What I wish I had known: think about space before you commit. Not just whether you have a yard, but whether your living space can accommodate a dog that will take up as much room as a piece of furniture. Large breed dogs are not apartment-incompatible — Dexter has lived in spaces of various sizes and adapted to all of them — but they require intentional space planning in a way that small dogs do not.

The Veterinary Costs Are Higher, Across the Board

Medications are dosed by weight. Anesthesia is dosed by weight. Boarding is priced by size. Grooming is priced by size. Every veterinary procedure that involves any kind of drug or sedation costs more for a large dog than a small one, simply because more of everything is required.

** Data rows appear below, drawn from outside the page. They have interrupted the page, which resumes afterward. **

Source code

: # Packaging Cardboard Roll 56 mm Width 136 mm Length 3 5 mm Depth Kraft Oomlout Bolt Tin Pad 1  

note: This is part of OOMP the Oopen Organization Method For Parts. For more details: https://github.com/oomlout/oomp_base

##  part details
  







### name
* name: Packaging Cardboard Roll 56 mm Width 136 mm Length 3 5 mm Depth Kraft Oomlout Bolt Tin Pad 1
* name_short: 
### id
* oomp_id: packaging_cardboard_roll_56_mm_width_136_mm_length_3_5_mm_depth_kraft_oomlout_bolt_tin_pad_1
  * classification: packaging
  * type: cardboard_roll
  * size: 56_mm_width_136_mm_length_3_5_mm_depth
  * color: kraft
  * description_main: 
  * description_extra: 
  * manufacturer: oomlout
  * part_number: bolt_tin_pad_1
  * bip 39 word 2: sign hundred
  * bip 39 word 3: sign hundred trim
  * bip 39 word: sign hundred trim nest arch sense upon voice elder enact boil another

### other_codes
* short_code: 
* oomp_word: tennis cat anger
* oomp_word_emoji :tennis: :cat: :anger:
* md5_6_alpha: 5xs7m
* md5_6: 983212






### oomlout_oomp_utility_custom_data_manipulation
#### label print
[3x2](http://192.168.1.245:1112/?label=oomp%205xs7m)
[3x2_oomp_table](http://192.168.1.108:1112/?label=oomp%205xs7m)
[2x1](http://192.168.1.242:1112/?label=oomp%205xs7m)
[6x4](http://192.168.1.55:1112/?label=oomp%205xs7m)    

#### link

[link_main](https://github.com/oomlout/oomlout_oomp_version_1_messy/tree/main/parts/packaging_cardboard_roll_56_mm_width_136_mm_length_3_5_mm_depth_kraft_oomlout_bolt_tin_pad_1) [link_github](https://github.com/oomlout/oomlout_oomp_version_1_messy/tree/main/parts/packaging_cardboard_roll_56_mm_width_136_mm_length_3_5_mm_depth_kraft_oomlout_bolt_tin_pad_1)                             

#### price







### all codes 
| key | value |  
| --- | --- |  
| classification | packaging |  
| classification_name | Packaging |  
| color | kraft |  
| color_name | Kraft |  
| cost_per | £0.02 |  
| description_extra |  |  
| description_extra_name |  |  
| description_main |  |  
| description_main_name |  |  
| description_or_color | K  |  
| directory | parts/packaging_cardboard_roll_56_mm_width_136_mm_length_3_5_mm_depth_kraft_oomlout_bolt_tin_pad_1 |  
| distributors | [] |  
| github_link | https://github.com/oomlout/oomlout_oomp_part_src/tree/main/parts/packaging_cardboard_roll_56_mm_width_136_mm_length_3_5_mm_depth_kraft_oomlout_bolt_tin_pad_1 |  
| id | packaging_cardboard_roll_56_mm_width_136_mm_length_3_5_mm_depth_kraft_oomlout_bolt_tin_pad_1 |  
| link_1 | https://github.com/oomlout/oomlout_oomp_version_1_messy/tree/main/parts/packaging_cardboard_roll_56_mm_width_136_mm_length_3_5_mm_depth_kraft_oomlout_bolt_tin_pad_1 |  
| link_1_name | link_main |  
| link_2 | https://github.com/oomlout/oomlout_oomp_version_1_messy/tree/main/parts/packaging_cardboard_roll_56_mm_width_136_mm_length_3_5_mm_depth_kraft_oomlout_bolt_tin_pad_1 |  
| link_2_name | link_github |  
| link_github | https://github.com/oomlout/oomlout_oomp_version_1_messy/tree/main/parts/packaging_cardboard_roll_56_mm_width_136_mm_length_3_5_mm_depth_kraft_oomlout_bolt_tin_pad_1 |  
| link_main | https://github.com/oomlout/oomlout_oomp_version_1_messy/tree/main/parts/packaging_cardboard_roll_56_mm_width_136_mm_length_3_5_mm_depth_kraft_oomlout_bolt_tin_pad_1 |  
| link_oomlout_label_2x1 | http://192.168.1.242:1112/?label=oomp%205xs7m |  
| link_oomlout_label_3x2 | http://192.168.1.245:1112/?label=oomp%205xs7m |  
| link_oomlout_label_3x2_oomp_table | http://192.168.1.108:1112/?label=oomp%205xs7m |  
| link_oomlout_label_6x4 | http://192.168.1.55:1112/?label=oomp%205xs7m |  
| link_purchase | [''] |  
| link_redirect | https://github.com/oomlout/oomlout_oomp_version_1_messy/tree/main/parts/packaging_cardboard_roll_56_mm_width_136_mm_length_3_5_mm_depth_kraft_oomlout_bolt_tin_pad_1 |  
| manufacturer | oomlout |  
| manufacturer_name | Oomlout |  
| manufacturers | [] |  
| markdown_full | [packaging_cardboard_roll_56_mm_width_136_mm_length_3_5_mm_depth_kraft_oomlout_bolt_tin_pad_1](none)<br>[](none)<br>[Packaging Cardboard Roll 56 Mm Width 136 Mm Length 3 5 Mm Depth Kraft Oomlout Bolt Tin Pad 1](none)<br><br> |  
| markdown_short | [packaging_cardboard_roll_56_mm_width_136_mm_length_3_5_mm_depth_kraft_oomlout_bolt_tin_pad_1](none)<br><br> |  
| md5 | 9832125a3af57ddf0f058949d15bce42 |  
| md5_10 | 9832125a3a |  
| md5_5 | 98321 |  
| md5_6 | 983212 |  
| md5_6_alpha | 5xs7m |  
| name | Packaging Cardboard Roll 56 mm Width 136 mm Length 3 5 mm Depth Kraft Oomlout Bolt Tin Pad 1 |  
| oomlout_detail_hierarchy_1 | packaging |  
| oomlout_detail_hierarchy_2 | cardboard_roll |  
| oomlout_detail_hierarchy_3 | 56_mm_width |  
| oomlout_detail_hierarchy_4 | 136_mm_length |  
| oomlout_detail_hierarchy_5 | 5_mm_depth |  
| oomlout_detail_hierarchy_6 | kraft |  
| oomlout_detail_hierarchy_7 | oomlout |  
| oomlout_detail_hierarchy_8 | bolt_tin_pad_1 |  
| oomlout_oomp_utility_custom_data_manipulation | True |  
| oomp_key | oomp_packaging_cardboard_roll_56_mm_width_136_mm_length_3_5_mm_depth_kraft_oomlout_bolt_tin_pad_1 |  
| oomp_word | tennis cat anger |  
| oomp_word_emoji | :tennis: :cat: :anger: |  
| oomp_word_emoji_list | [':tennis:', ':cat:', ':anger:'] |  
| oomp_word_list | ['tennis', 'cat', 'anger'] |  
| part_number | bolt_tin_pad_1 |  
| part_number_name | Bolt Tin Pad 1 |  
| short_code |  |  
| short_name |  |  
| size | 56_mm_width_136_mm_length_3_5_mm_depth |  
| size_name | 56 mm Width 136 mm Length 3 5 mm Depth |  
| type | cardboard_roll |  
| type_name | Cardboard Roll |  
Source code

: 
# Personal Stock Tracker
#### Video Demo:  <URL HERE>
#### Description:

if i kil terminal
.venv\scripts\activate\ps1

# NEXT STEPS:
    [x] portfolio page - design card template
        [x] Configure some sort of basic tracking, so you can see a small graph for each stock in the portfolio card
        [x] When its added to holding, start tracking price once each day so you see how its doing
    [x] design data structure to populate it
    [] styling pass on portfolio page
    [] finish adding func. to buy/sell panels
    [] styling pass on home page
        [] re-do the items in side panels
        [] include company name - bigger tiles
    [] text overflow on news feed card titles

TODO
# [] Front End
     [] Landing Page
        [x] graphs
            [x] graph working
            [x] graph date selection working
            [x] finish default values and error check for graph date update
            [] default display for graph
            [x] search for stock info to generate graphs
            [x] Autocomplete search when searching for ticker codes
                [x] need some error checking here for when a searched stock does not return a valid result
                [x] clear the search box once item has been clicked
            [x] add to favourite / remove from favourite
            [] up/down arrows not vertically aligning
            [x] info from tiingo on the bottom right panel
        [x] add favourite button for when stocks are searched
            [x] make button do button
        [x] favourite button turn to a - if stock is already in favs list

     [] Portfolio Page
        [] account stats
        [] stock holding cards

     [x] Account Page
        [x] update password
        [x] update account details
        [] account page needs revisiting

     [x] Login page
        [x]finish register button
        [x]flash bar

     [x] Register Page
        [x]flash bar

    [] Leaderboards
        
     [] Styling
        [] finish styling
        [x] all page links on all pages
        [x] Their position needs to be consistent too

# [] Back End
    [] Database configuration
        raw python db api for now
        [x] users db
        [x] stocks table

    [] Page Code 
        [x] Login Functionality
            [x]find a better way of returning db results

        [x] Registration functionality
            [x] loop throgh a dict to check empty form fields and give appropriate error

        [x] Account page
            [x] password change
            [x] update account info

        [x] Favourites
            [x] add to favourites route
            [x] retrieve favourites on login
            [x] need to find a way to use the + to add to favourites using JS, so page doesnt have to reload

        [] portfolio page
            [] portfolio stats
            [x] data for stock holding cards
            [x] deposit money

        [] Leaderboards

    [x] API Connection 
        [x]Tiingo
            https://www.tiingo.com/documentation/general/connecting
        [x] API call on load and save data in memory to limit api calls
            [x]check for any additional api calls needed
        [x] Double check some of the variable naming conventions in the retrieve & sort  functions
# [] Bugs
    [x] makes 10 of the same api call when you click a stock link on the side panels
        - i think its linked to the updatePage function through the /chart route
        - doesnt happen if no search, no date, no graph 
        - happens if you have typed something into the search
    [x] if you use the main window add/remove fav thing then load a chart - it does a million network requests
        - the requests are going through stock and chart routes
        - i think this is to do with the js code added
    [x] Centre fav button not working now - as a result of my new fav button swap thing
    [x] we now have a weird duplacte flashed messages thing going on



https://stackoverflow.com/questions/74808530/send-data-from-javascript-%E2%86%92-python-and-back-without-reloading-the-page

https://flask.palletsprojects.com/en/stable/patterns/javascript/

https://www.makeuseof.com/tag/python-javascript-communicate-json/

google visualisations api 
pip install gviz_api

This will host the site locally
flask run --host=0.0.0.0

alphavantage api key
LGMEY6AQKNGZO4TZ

Routine care — annual exams, vaccinations, flea and tick prevention, heartworm prevention — is more expensive for large breeds. Emergency care is significantly more expensive. Orthopedic surgery, which large breeds are more likely to need, is among the most expensive veterinary procedures available.

What I wish I had known: get pet insurance before you need it. The monthly premium for a large breed dog is higher than for a small one, but it is a fraction of the cost of a single orthopedic surgery. We got insurance for Dexter early, and it has given us peace of mind that we would not trade for anything.

They Are Worth Every Bit of It

I have spent this entire post cataloguing the things that are harder, more expensive, and more demanding about large breed dogs. I want to be clear that none of it — not a single item on this list — has made me regret Dexter for a single moment.

Large breed dogs give you something that is difficult to describe to someone who has not experienced it. The weight of a 115-pound dog leaning against your legs. The sound of a tail that can clear a coffee table wagging because you walked into the room. The specific quality of being chosen by a dog that big — of having an animal that could knock you over choosing instead to be gentle, to be careful, to be yours.

Dexter is the reason We Wagging Tails exists in the form it does. His needs shaped our standards. His destruction refined our product criteria. His love — uncomplicated, enormous, and completely reliable — is the reason we care so much about getting the gear right for dogs like him.

Know what you are getting into. Prepare properly. Buy quality gear. Invest in joint health from the beginning. And then enjoy every enormous, expensive, wonderful pound of it.